There are nights where I go to bed when people are usually having dinners, and I would wake up just as tired as the day before. And there has been nights where I come home too late, feet sore, phone wet and sticky from spilled drinks, hungover, and feel somehow steadier the next morning. Fun is almost never about discipline. It’s about being alive. It pulls me out of meditation and back into sensation. It gives me a life outside of my internal monologue.
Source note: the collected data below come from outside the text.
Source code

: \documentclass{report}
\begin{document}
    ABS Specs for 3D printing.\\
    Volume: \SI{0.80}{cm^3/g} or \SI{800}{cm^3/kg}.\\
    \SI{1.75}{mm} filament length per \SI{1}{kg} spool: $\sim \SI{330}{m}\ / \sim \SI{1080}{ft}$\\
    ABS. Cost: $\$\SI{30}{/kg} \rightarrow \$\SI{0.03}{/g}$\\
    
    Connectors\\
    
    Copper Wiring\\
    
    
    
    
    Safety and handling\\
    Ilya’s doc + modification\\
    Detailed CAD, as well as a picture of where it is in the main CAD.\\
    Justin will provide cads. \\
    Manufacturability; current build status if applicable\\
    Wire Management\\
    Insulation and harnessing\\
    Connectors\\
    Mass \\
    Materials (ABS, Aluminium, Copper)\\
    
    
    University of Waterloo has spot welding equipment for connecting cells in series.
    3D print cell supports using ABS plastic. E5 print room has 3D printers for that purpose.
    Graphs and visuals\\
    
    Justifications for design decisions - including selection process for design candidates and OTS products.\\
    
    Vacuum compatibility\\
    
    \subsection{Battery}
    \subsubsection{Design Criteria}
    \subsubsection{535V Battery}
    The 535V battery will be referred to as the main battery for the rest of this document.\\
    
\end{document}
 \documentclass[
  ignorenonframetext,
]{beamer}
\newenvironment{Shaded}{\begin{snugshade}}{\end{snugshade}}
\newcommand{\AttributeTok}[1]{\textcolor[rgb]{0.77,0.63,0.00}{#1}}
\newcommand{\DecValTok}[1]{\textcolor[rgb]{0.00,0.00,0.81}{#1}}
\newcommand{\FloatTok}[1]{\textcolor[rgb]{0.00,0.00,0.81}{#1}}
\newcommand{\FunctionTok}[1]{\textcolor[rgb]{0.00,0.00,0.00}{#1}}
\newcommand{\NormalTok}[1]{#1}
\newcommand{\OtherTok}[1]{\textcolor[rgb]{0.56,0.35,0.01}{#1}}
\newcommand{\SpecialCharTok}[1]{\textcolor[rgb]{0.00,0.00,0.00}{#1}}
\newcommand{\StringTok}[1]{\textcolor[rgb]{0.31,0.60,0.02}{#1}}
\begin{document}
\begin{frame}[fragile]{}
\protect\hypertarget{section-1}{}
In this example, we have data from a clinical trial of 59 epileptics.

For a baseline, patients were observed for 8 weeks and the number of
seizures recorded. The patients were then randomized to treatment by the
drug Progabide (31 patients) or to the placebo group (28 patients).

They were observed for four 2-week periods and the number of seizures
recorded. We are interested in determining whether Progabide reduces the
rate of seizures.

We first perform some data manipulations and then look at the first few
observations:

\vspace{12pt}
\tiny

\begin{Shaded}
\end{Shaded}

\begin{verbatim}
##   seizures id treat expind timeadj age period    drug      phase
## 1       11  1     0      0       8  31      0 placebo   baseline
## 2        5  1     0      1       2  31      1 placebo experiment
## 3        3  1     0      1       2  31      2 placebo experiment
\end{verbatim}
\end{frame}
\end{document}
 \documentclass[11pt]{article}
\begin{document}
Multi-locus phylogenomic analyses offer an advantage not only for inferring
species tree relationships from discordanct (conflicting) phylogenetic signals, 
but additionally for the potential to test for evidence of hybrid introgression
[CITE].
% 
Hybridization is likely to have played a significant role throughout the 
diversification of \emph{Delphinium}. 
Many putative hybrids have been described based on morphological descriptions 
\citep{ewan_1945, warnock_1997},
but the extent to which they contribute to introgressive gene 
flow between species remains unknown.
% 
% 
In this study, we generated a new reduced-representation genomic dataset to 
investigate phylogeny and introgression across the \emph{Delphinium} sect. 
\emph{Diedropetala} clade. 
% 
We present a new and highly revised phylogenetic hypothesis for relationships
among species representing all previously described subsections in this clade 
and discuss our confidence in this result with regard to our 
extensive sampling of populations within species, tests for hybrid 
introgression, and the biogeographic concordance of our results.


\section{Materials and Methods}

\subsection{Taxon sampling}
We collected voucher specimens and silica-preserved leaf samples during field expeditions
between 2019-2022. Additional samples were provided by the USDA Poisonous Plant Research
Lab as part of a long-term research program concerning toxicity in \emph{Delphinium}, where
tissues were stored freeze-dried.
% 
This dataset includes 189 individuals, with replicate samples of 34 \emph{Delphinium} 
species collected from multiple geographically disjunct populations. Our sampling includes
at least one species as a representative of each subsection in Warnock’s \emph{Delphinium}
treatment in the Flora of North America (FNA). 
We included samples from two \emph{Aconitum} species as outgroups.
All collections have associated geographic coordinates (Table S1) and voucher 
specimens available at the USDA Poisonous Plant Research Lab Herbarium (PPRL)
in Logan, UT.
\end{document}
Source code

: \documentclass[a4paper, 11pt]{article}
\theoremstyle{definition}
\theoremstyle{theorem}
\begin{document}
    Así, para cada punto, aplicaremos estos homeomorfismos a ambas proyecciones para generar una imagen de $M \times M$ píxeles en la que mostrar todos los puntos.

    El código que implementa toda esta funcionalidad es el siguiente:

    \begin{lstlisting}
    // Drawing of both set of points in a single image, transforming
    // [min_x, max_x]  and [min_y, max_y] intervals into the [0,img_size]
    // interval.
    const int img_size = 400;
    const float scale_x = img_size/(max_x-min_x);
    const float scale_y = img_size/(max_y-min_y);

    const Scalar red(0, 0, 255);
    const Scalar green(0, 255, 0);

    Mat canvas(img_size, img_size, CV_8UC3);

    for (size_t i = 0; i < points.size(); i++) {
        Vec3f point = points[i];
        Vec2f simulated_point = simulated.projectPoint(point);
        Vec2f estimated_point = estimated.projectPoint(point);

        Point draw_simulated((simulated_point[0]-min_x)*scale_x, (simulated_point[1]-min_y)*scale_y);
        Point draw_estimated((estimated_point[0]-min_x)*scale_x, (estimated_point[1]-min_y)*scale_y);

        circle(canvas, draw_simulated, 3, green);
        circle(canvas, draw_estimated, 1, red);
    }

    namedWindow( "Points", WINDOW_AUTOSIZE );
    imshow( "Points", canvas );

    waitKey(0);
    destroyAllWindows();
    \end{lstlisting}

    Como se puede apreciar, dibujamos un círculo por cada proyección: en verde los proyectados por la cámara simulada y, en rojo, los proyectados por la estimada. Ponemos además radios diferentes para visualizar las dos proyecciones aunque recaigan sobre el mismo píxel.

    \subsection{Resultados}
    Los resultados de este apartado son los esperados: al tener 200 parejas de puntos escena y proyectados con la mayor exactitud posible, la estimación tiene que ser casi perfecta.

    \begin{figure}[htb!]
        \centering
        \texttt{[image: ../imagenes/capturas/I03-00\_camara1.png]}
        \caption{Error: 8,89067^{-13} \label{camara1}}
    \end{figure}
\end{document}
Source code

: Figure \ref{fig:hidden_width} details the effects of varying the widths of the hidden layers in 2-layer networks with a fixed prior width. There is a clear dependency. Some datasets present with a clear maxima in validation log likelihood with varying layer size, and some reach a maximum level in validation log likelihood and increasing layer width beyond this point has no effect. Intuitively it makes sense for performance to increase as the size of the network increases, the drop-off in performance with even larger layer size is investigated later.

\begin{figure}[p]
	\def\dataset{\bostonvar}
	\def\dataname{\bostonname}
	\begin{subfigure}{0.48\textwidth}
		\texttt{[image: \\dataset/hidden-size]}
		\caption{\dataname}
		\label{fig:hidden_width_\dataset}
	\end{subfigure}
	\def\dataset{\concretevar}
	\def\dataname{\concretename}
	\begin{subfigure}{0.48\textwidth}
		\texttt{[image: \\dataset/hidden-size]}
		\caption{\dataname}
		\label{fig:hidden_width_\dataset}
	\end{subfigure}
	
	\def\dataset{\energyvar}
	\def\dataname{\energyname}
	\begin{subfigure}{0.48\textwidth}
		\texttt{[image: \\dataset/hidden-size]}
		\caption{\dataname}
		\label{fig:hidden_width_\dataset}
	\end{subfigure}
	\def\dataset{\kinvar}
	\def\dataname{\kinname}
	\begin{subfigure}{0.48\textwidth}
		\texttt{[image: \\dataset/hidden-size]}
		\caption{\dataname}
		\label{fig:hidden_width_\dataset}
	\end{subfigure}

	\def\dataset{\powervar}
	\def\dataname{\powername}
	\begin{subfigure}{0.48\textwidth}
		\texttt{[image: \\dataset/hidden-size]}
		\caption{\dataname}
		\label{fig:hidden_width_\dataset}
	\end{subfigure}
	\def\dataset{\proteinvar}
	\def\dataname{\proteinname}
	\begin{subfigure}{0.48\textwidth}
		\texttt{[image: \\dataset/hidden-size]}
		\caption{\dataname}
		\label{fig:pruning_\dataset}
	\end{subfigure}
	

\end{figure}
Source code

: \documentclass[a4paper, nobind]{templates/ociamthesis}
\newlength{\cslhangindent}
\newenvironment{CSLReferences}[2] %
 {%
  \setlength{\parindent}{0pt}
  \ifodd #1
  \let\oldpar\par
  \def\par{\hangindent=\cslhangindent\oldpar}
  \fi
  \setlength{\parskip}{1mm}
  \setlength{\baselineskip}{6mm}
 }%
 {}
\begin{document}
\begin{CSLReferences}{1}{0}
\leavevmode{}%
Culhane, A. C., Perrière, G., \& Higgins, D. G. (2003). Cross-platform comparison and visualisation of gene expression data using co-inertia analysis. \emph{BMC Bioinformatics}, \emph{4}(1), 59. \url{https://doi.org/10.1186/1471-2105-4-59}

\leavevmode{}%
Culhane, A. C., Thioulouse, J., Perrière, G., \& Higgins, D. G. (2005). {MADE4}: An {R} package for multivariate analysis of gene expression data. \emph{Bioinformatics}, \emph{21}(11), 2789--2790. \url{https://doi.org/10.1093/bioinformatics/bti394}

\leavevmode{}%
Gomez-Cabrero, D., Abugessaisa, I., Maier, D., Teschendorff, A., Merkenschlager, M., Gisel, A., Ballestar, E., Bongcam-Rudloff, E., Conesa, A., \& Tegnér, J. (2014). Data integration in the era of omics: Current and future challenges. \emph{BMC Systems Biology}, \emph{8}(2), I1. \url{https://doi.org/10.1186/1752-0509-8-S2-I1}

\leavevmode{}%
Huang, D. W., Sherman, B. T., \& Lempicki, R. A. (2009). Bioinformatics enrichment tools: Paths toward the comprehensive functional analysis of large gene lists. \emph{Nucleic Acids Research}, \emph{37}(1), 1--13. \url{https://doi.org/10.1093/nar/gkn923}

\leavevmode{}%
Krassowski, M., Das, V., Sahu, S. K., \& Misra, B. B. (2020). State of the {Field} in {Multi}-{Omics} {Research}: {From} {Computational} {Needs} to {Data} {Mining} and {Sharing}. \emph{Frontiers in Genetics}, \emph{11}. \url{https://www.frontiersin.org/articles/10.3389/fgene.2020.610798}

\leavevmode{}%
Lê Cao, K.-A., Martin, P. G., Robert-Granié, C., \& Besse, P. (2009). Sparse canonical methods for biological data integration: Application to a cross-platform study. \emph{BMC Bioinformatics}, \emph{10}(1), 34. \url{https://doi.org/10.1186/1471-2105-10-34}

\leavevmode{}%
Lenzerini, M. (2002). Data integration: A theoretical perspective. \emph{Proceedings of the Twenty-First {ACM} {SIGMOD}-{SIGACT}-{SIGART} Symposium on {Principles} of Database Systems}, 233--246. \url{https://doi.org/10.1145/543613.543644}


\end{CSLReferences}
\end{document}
The last times I’ve felt genuinely restored, I realize they almost never involved being horizontal (unless you’re sunbathing on the beach, sleeping on the rocks of a waterfall, floating on a lake). They involved laughing harder than I meant to, dancing with the same friends, getting shit food right after, or cooking in the kitchen (badly) and almost burning the house, letting myself be unserious in a way that weren’t supposed to teach me anything, or move my life forward for the better. Those nights didn’t fix anything. But it certainly made things feel fixable.
I don’t think I’m meant to optimize myself into contentment. If life is supposed to be dreadful anyway, it’s also meant to be interrupted by pockets of joy. If you’ve been resting and still feels deflated, maybe being still isn’t giving you anything. Maybe what you’re missing isn’t the quiet, but laughter. Not recovery, but revelry. You might not be tired. You might just need to remember what fun looks like, and not explain why.
*By “clean high,” I mean fun that’s energizing without being destructive. Joy that doesn’t involve endangering yourself, inconveniencing your friends, or waking up with regret that’s not funny and can be used against you.